WHAT TO WORK ON: Please repeat the records exactly from their first line, finishing at the line containing "#### Automating tedious" and including it.

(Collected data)
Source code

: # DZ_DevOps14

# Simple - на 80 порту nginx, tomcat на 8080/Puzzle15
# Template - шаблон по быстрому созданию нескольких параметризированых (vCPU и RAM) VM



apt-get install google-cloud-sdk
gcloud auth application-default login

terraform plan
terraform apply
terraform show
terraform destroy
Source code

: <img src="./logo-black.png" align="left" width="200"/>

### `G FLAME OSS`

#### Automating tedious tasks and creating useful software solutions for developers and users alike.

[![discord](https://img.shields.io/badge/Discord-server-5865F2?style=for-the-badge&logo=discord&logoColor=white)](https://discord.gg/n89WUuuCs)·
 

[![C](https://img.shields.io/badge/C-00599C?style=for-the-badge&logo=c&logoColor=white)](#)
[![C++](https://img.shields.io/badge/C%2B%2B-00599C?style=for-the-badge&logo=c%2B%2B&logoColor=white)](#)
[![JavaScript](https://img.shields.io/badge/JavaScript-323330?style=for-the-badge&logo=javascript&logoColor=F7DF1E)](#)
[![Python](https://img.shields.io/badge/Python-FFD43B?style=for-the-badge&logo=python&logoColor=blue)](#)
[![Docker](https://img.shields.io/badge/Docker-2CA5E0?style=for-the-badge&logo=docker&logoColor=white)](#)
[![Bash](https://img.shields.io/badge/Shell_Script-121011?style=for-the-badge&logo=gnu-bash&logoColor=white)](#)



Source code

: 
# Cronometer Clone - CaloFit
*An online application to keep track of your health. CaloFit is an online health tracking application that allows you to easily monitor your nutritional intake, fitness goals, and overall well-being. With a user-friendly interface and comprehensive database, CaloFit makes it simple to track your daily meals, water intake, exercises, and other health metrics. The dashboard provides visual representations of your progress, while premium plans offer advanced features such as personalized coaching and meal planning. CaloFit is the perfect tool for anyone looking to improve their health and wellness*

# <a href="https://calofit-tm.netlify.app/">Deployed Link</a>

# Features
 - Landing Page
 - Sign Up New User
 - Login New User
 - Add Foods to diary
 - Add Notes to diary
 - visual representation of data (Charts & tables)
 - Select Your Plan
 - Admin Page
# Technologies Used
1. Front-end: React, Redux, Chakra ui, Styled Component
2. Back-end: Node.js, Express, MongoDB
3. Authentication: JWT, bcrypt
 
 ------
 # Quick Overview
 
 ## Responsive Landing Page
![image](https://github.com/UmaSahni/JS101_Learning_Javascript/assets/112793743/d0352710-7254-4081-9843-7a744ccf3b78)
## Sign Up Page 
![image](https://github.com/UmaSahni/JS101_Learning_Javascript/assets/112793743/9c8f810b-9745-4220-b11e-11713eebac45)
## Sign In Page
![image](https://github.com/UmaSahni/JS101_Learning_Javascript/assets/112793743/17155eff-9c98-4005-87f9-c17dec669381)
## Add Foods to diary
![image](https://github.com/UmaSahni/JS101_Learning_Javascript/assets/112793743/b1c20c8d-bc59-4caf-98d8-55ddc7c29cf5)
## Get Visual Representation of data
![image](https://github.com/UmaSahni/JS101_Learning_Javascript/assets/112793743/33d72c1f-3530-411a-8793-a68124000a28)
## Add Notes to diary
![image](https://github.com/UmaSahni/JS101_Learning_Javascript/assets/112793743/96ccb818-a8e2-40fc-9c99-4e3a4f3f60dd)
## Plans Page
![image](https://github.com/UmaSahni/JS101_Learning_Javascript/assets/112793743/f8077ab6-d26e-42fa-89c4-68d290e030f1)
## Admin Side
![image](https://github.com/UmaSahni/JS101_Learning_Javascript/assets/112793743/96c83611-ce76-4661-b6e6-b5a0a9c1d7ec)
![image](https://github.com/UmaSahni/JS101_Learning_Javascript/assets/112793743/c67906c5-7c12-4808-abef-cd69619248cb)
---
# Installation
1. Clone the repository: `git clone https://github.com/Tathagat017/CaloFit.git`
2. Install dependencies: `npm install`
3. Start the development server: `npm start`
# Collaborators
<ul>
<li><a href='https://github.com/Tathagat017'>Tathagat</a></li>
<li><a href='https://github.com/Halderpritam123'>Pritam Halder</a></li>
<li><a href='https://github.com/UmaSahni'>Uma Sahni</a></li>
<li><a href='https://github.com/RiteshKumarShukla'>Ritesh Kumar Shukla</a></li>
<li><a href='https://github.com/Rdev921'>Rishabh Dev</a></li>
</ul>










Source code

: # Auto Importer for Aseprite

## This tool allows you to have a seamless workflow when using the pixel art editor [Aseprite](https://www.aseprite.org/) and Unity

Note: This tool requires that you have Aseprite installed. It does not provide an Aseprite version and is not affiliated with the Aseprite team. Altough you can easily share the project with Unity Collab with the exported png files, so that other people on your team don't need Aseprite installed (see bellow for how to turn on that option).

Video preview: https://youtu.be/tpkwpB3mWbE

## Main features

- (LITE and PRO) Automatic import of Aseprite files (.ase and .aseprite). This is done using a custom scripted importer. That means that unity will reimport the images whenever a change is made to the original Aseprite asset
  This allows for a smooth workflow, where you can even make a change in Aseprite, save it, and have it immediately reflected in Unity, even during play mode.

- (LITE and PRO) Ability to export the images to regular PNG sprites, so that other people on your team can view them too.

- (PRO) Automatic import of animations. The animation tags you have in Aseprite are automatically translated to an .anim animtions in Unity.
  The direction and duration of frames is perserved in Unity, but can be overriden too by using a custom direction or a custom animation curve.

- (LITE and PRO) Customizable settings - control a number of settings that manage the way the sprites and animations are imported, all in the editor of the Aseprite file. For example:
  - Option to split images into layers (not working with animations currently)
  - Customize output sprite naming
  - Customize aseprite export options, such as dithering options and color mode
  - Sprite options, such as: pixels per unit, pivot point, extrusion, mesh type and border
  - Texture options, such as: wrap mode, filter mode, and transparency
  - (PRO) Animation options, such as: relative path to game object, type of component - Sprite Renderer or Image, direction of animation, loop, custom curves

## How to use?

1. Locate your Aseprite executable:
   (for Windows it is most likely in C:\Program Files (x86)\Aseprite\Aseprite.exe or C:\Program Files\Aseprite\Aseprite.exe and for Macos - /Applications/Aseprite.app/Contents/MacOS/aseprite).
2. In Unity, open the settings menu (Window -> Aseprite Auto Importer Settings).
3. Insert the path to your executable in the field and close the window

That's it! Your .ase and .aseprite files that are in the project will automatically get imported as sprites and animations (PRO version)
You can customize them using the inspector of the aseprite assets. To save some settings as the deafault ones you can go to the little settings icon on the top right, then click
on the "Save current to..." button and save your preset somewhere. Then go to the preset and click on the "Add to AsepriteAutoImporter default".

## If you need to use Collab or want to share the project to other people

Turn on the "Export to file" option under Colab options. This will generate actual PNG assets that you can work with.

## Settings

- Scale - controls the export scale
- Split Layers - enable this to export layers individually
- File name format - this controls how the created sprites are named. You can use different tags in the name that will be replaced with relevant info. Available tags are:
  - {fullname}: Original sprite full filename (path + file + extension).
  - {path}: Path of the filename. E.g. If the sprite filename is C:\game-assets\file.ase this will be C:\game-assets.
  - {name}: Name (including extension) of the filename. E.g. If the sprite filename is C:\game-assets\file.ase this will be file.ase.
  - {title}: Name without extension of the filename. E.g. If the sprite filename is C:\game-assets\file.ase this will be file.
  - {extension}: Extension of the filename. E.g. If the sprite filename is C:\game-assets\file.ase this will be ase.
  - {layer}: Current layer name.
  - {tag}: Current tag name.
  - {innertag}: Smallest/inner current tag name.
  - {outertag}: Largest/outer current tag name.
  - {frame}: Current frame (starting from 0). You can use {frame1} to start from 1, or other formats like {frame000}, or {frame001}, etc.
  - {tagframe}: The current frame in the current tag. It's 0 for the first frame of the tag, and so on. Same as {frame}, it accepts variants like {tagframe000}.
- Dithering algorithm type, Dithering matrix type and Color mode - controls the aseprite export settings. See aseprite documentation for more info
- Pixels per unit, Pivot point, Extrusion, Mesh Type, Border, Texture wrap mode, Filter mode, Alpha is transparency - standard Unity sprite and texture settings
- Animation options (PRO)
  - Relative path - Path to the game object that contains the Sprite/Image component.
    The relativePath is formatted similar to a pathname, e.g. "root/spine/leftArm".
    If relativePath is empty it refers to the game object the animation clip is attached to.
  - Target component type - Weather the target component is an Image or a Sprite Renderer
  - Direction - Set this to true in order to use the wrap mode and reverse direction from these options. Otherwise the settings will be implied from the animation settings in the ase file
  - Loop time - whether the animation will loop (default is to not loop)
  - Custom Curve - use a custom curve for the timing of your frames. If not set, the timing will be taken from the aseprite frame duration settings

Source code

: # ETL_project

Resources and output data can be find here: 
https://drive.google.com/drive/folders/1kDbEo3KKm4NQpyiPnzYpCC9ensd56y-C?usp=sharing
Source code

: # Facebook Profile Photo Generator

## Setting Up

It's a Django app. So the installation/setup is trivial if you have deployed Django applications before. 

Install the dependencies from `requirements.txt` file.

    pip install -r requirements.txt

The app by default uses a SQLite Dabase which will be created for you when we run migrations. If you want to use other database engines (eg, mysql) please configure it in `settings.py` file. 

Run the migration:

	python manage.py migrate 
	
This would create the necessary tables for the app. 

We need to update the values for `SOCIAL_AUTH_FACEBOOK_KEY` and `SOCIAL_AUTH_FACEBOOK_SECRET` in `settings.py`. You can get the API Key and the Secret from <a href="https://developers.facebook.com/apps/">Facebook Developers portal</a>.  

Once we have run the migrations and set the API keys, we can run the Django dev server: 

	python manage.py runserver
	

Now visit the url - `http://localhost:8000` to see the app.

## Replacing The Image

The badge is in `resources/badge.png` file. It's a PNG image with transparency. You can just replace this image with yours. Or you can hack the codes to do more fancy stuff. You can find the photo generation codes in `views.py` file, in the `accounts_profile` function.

OUTPUT OF THE TASK:
Source code

: # DZ_DevOps14

# Simple - на 80 порту nginx, tomcat на 8080/Puzzle15
# Template - шаблон по быстрому созданию нескольких параметризированых (vCPU и RAM) VM



apt-get install google-cloud-sdk
gcloud auth application-default login

terraform plan
terraform apply
terraform show
terraform destroy
Source code

: <img src="./logo-black.png" align="left" width="200"/>

### `G FLAME OSS`

#### Automating tedious tasks and creating useful software solutions for developers and users alike.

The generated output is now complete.